- **Supplied material**:

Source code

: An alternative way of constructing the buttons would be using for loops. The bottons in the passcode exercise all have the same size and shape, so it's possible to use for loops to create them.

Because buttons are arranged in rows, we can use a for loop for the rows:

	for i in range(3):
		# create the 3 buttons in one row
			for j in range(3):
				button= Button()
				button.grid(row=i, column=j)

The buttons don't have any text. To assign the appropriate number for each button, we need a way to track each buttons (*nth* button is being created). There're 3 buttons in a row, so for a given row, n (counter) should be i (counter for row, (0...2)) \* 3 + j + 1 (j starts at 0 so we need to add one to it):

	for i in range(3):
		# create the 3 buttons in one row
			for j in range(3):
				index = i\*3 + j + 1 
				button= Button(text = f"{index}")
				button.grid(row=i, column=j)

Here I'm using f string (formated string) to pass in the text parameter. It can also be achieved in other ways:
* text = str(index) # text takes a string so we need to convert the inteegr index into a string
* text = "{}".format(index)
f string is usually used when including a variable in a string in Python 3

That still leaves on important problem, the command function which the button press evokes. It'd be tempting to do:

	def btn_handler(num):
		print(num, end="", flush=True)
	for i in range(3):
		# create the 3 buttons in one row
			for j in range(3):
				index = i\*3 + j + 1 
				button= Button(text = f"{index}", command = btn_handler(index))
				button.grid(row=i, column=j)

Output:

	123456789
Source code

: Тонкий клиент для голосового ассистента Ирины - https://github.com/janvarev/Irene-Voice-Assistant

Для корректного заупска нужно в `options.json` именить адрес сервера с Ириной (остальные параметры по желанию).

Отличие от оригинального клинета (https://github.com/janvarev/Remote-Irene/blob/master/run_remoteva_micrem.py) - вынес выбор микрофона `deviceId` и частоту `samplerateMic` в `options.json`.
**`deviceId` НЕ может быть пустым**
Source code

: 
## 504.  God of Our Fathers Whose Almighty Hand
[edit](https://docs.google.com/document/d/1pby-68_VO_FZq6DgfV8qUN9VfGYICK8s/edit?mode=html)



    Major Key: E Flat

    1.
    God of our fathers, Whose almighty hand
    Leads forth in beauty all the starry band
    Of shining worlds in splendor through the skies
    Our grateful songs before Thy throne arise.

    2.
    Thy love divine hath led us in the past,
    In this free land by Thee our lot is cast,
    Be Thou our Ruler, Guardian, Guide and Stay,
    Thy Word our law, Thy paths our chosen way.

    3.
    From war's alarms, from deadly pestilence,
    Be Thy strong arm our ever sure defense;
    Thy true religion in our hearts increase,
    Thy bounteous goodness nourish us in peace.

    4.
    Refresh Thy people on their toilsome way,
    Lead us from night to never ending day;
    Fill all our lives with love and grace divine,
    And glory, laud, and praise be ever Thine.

- **Exercise requirements**:
For this exercise, gather every line of the data that contains the word "janvarev".

- **Your solution**:
: Тонкий клиент для голосового ассистента Ирины - https://github.com/janvarev/Irene-Voice-Assistant
Отличие от оригинального клинета (https://github.com/janvarev/Remote-Irene/blob/master/run_remoteva_micrem.py) - вынес выбор микрофона `deviceId` и частоту `samplerateMic` в `options.json`.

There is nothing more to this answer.